Published online 24 February 2023

© The Authors 2023

Licence Creative CommonsOpen Access article, published by EDP Sciences, under the terms of the Creative Commons Attribution License (https://creativecommons.org/licenses/by/4.0), which permits unrestricted use, distribution, and reproduction in any medium, provided the original work is properly cited.

This article is published in open access under the Subscribe to Open model. Subscribe to A&A to support open access publication.

1. Introduction

The five inner moons of Saturn were likely formed at the Saturnian Roche limit, close to the current outer edge of the A ring (Charnoz et al. 2010) by a gradual accretion process, which may explain their low densities (Thomas et al. 2013).

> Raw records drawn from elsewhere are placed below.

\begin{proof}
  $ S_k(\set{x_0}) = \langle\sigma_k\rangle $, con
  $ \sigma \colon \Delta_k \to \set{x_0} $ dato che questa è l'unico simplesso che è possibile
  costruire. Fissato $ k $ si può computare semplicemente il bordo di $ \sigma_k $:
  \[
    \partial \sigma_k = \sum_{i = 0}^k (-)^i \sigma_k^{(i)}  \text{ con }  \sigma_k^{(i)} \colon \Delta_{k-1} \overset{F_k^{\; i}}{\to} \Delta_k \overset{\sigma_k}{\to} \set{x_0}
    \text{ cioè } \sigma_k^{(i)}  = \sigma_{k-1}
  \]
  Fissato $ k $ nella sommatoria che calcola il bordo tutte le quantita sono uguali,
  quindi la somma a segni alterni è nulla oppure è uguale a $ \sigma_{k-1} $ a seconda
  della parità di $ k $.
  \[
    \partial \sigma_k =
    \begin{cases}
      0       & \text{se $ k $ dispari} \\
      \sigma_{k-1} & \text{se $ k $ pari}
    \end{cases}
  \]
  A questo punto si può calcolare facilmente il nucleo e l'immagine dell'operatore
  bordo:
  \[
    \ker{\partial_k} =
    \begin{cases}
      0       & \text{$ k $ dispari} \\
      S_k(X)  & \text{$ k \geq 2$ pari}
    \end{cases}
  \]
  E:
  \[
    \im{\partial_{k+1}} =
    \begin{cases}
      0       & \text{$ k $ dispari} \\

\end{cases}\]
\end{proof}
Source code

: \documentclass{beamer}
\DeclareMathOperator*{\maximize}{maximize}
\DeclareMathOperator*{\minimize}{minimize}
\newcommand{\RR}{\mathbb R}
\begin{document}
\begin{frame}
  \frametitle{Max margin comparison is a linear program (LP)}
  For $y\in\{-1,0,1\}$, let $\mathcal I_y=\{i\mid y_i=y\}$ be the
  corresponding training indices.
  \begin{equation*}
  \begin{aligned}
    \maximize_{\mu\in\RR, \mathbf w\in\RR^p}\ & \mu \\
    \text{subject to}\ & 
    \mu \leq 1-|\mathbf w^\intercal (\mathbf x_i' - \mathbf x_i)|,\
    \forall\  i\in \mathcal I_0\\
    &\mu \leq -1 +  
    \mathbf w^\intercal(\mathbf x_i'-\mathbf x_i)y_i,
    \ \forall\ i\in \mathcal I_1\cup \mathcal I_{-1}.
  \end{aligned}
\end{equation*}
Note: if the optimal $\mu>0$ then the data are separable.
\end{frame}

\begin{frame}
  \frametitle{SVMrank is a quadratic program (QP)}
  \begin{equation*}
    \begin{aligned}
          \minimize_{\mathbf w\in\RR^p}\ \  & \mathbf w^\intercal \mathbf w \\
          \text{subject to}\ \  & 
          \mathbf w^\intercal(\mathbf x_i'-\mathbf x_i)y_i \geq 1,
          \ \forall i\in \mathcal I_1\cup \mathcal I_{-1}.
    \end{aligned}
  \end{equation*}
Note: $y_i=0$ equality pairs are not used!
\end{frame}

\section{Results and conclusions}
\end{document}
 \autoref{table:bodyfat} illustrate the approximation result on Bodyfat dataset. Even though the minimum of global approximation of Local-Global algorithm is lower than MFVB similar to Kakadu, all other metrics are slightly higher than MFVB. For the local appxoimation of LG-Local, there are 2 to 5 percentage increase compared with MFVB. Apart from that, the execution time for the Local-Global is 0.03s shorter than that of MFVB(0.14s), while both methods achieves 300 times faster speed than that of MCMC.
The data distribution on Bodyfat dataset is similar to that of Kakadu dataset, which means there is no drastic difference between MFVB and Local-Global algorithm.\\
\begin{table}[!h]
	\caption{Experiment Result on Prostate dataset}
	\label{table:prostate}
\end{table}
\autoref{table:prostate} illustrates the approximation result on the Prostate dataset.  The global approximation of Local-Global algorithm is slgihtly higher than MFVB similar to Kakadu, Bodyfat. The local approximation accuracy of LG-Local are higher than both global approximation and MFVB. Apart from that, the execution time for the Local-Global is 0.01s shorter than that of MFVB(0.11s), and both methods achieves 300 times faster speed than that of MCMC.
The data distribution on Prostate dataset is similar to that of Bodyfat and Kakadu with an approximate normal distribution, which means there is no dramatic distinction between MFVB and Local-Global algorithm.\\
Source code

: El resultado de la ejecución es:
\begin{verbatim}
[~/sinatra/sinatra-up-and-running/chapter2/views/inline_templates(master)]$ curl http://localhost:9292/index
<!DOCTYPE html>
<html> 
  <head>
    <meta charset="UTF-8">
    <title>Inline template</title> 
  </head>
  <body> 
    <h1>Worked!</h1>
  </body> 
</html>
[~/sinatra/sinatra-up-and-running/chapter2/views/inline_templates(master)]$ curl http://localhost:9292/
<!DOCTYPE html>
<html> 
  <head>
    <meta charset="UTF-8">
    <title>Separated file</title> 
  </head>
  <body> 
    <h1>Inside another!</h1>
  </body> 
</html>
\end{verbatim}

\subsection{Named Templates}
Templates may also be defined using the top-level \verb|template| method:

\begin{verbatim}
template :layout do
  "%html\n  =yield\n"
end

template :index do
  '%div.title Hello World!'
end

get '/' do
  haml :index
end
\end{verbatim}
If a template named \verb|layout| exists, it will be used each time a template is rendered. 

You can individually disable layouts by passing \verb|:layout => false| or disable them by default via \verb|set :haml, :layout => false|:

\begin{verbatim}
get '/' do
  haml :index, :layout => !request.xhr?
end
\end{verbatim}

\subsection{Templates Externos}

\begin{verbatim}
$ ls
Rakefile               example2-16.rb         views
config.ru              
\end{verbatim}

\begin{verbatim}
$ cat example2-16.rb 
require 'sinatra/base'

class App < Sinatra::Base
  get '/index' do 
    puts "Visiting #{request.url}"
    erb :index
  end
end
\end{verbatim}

Assessing potential heterogeneity inside these objects could be very informative, and would help us to characterise the relative velocity of potential collisions during their formation process, or orbital evolution history, as they progress further away from Saturn as a result of their dynamical interaction with the rings.

Lainey et al. (2019) tried to estimate the amplitudes of the physical librations of Prometheus, Pandora, Epimetheus, and Janus using Cassini Imaging Science Subsystem (ISS) astrometric data. While these authors were able to constrain the amplitudes, they could not determine them precisely because of large error bars, with the exception of Pandora. To solve this issue, Lainey et al. (2019) suggested that a significant improvement may be expected by reducing the data again using a more accurate shape modelling than ellipsoids during the astrometric reduction process of ISS data. Recently, Rambaux et al. (2022) analysed the shape of the small moons of Saturn, and provided a description of their shapes using spherical harmonics, which is a convenient form for considering a more complex shape than the ellipsoid.

Here, we first reprocess the ISS data using 3D shape models from Rambaux et al. (2022). In addition, we use the modified moment algorithm (Zhang et al. 2021) to measure the astrometric positions of moons whose apparent diameter is too small for shape modelling. We then give the results of a similar analysis to that performed by Lainey et al. (2019), but this time using the updated astrometric data. Last but not least, thanks to Rambaux et al. (2022) we have a much more precise estimation of the shape of the inner Saturnian moons, which we used to determine their respective volume and uncertainty. This allowed us to obtain a level of precision in the density of these moons that has never previously been achieved.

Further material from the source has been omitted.